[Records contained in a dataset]
^^^^

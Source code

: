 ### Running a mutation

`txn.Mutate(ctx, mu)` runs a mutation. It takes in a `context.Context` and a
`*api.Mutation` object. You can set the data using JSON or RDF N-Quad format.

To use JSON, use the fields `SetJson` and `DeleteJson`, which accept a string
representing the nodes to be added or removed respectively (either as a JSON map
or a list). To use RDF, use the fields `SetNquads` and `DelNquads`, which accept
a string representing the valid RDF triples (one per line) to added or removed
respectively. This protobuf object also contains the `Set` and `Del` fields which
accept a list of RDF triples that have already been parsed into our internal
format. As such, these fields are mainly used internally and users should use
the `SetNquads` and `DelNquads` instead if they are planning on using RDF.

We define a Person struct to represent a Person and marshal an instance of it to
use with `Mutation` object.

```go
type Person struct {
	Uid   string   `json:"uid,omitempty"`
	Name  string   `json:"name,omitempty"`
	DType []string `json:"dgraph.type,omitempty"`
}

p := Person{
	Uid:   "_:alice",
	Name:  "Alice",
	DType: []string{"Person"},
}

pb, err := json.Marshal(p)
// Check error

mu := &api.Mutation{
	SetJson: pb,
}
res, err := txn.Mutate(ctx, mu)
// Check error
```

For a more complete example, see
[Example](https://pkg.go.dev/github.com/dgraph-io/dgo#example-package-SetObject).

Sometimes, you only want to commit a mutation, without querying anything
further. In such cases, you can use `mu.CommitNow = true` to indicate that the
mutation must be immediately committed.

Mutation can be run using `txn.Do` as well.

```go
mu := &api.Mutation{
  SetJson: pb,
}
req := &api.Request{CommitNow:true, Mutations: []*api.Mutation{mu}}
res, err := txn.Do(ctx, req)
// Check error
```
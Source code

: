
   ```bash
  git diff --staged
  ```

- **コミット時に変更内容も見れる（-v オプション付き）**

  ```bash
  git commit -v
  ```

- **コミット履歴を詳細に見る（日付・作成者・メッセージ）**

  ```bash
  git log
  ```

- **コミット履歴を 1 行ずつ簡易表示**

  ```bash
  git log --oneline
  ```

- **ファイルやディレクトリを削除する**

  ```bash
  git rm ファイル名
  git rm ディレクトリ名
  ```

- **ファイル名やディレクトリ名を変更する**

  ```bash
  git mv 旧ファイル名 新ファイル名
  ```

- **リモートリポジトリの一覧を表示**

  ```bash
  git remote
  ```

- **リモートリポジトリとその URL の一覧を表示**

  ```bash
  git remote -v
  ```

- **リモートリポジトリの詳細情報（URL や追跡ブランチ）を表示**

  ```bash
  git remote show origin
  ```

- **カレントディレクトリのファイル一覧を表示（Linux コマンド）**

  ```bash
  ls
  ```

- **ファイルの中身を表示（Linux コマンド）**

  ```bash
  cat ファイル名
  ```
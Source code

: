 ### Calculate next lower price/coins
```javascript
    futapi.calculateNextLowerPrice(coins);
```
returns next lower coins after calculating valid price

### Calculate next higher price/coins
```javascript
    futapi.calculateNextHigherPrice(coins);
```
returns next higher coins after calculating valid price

^^^^

The task
Would you write out all of the data exactly as given?

Expected answer
Source code

: ### Running a mutation

`txn.Mutate(ctx, mu)` runs a mutation. It takes in a `context.Context` and a
`*api.Mutation` object. You can set the data using JSON or RDF N-Quad format.

To use JSON, use the fields `SetJson` and `DeleteJson`, which accept a string
representing the nodes to be added or removed respectively (either as a JSON map
or a list). To use RDF, use the fields `SetNquads` and `DelNquads`, which accept
a string representing the valid RDF triples (one per line) to added or removed
respectively. This protobuf object also contains the `Set` and `Del` fields which
accept a list of RDF triples that have already been parsed into our internal
format. As such, these fields are mainly used internally and users should use
the `SetNquads` and `DelNquads` instead if they are planning on using RDF.

We define a Person struct to represent a Person and marshal an instance of it to
use with `Mutation` object.

```go
type Person struct {
	Uid   string   `json:"uid,omitempty"`
	Name  string   `json:"name,omitempty"`
	DType []string `json:"dgraph.type,omitempty"`
}

p := Person{
	Uid:   "_:alice",
	Name:  "Alice",
	DType: []string{"Person"},
}

pb, err := json.Marshal(p)
// Check error

mu := &api.Mutation{
	SetJson: pb,
}
res, err := txn.Mutate(ctx, mu)
// Check error
```

For a more complete example, see
[Example](https://pkg.go.dev/github.com/dgraph-io/dgo#example-package-SetObject).

Sometimes, you only want to commit a mutation, without querying anything
further. In such cases, you can use `mu.CommitNow = true` to indicate that the
mutation must be immediately committed.

Mutation can be run using `txn.Do` as well.

```go
mu := &api.Mutation{
  SetJson: pb,
}
req := &api.Request{CommitNow:true, Mutations: []*api.Mutation{mu}}
res, err := txn.Do(ctx, req)
// Check error
```
Source code

:
   ```bash
  git diff --staged
  ```

- **コミット時に変更内容も見れる（-v オプション付き）**

  ```bash
  git commit -v
  ```

- **コミット履歴を詳細に見る（日付・作成者・メッセージ）**

  ```bash
  git log
  ```

- **コミット履歴を 1 行ずつ簡易表示**

  ```bash
  git log --oneline
  ```

- **ファイルやディレクトリを削除する**

  ```bash
  git rm ファイル名
  git rm ディレクトリ名
  ```

- **ファイル名やディレクトリ名を変更する**

  ```bash
  git mv 旧ファイル名 新ファイル名
  ```

- **リモートリポジトリの一覧を表示**

  ```bash
  git remote
  ```

- **リモートリポジトリとその URL の一覧を表示**

  ```bash
  git remote -v
  ```

- **リモートリポジトリの詳細情報（URL や追跡ブランチ）を表示**

  ```bash
  git remote show origin
  ```

- **カレントディレクトリのファイル一覧を表示（Linux コマンド）**

  ```bash
  ls
  ```

- **ファイルの中身を表示（Linux コマンド）**

  ```bash
  cat ファイル名
  ```
Source code

: ### Calculate next lower price/coins
```javascript
    futapi.calculateNextLowerPrice(coins);
```
returns next lower coins after calculating valid price

### Calculate next higher price/coins
```javascript
    futapi.calculateNextHigherPrice(coins);
```
returns next higher coins after calculating valid price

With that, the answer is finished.